Data extract:
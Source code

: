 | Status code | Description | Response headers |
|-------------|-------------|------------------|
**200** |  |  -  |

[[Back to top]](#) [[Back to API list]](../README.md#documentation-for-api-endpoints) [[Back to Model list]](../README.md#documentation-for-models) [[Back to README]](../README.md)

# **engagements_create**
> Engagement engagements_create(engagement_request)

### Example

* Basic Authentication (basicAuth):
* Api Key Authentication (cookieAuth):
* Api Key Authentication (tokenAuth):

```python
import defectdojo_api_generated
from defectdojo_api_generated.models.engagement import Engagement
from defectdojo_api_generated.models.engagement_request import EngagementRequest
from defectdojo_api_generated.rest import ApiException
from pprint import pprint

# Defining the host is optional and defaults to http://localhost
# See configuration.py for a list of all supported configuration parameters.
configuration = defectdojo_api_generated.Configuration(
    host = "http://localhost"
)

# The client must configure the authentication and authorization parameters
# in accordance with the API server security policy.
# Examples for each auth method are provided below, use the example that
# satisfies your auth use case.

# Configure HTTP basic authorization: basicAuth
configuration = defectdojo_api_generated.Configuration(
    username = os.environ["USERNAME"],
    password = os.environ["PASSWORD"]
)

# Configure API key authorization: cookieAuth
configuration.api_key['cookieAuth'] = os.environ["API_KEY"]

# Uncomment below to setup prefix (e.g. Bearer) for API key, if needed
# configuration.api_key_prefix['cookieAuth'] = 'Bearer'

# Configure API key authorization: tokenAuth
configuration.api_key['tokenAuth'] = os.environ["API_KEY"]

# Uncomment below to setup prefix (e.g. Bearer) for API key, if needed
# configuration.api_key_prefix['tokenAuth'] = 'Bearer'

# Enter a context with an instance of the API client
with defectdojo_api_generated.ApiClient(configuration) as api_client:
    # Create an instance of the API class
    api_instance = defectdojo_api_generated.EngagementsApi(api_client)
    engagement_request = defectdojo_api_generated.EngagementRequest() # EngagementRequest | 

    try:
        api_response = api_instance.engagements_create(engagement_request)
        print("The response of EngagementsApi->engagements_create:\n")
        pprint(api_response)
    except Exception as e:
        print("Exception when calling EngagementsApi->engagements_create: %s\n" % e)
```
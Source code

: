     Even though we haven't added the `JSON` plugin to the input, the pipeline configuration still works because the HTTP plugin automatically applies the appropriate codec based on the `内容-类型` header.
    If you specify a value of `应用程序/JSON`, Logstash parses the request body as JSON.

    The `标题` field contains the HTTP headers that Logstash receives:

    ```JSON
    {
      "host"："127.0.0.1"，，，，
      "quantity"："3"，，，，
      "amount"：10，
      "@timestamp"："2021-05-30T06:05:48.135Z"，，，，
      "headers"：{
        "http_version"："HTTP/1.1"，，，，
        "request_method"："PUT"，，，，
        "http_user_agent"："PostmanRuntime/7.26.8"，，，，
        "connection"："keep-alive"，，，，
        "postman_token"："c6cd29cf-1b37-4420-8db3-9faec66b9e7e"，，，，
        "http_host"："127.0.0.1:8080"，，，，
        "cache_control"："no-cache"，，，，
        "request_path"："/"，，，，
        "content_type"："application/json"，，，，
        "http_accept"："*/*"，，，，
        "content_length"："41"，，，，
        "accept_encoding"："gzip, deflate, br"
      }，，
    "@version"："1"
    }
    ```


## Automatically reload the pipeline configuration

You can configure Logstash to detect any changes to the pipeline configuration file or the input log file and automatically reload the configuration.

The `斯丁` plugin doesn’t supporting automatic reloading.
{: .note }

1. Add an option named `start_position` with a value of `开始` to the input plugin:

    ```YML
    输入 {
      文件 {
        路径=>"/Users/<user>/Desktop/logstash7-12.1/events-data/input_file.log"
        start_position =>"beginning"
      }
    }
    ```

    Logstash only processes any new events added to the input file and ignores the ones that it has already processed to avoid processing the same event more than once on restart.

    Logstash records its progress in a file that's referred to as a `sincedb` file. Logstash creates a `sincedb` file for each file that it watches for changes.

Problem description:
The job here is to find each line above with the word "from" and copy it.

Written answer:
from defectdojo_api_generated.models.engagement import Engagement
from defectdojo_api_generated.models.engagement_request import EngagementRequest
from defectdojo_api_generated.rest import ApiException
from pprint import pprint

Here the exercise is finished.